New Year's Eve in Times Square, New York City

New Year's Eve in Times Square, New York City

Fun Facts About New Year’s Traditions Around the World

Many New Year’s traditions are similar, but some are different. Here are some interesting customs, past and present, around the world.

New Year's in Sydney, Australia

New Year's in Sydney, Australia

Australia: New Year’s is celebrated on January 1. This is a public holiday and many people spend it having picnics and camping on the beach. Their parties start on December 31. At midnight they start to make noise with whistles, rattles, car horns, and church bells to ring in the New Year.

Austria:
 New Year’s Eve is called Sylverterabend, which is the Eve of Saint Sylvester. they make a spiced punch in honor of the saint. Decorations and champagne are part of the celebration. Evil spirits of the old year are chased away by the firing of moroars, called boller. Midnight mass is attended and trumpets are blown from church towers at midnight, when people kiss each other.

Belgium: New Year’s Eve is called Sint Sylvester Vooranvond, or Saint Sylvester Eve. People throw parties and at midnight everyone kisses and exchanges good luck greetings. New Year’s Day is call Nieuwjaarrsdag – children write letters on decorated paper to their parents and god parents, and read the letter to them.

Traditional First Footing offerings

Traditional First Footing offerings

Great Britain: the custom of first footing is practiced. the first male visitor to the house, after midnight, is supposed to bring good luck. The man brings a gift like money, bread, or coal, to ensure the family will have plenty of these in the year to come. The first person must not be blond, red-haired, or a woman, as these are supposed to be bad luck. In London, crowds gather in Trafalgar Square and Piccadilly circus to hear the chimes of London’s Big Ben as it announces the arrival of the New Year.
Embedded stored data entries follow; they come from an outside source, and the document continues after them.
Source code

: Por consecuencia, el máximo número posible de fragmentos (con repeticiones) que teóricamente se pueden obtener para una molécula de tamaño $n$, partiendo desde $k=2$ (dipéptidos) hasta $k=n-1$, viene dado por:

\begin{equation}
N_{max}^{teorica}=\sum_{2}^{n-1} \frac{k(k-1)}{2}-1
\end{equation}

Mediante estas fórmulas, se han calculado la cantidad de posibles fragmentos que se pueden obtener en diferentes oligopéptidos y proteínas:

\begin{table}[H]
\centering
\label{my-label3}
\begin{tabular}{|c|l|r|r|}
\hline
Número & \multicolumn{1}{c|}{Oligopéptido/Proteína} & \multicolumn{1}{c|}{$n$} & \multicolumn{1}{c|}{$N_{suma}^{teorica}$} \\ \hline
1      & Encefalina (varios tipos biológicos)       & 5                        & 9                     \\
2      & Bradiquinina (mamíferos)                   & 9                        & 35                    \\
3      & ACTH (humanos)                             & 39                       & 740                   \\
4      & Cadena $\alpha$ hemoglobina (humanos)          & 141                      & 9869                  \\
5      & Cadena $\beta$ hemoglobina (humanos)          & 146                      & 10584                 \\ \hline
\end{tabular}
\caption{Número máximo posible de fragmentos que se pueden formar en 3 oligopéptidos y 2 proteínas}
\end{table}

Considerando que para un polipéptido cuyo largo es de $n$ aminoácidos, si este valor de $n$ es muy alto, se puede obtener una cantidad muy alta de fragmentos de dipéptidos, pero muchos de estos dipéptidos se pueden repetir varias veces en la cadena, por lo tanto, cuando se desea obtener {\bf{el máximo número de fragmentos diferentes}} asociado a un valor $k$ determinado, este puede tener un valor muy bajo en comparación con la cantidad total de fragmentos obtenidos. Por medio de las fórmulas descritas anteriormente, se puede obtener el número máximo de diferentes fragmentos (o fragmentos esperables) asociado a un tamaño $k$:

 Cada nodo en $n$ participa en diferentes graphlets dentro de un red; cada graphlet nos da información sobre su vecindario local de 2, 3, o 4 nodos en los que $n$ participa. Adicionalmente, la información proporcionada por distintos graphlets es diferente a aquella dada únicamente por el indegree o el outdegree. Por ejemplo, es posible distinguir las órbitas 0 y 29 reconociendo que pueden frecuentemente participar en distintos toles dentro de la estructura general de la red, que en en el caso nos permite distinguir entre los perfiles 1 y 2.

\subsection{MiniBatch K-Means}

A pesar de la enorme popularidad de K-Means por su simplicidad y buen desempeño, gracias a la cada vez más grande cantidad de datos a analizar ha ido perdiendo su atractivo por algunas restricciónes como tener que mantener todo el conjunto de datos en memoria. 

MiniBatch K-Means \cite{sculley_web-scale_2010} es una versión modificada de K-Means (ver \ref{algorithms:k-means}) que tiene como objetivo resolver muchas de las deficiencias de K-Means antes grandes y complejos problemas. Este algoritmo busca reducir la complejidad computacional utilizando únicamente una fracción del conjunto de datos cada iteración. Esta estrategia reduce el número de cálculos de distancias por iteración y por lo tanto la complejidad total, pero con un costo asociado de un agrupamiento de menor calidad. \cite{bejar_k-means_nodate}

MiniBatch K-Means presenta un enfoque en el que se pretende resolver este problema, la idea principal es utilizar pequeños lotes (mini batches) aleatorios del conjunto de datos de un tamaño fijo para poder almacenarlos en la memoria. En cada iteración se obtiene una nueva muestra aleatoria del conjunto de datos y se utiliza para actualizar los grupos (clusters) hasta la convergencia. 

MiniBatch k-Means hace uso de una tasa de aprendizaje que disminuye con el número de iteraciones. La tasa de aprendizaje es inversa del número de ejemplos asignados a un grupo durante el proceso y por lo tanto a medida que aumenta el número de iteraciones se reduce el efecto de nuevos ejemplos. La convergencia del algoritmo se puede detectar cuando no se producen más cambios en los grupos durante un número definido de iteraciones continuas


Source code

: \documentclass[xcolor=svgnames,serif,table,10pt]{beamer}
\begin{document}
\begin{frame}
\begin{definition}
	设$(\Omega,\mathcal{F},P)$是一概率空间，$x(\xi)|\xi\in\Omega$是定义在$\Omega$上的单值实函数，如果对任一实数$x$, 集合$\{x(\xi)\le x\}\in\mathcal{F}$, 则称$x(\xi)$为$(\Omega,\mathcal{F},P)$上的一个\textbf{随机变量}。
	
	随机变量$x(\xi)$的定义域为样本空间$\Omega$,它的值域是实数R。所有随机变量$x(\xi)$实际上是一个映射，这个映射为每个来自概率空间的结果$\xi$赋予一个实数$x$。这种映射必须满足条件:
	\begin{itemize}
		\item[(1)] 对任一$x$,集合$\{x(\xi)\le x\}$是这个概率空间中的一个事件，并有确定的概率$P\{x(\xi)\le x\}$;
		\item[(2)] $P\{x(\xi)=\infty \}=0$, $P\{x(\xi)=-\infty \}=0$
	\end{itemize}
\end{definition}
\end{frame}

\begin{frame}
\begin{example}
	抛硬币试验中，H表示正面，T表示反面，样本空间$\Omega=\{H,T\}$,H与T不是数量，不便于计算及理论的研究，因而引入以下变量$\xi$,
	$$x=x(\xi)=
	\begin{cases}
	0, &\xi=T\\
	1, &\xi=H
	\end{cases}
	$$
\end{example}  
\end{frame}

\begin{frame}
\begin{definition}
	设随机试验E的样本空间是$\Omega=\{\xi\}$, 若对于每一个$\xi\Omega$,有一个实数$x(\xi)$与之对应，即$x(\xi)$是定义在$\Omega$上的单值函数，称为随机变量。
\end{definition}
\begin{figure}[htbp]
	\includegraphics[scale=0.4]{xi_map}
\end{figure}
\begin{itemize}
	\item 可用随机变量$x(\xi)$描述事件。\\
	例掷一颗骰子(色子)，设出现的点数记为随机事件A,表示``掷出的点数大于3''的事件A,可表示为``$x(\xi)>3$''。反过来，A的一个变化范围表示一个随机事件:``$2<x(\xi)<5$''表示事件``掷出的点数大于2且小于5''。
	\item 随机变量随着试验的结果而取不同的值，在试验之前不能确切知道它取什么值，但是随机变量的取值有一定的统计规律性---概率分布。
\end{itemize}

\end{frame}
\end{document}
France: The French New Year is Jour des Etrennes, or Day of New Year’s Presents. Dinner parties are thrown for the entire family, where presents are exchanged.

Germany: People drop molten lead into cold water to tell the future from the shape it makes. A bit of food eaten on New Year’s Eve is left on their plate until after Midnight, as a way on ensuring a well stocked larder in the coming year.

Greece: January 1 is an important date in Greece because it is St. Basil’s Day, as well as the first day of the year. St. Basil was known for his kindness to children. Stories tell how he would come in the night and leave gifts for children in their shoes. People gather, have special meals and exchange gifts.

A Jack Straw scarecrow in Hungary

A Jack Straw scarecrow in Hungary

Hungary: In Hungary the people burn effigies, or a scapegoat known as “Jack Straw”. The scapegoat represents the evils and misfortunes of the past year. Burning the effigy is supposed to get rid of the bad luck.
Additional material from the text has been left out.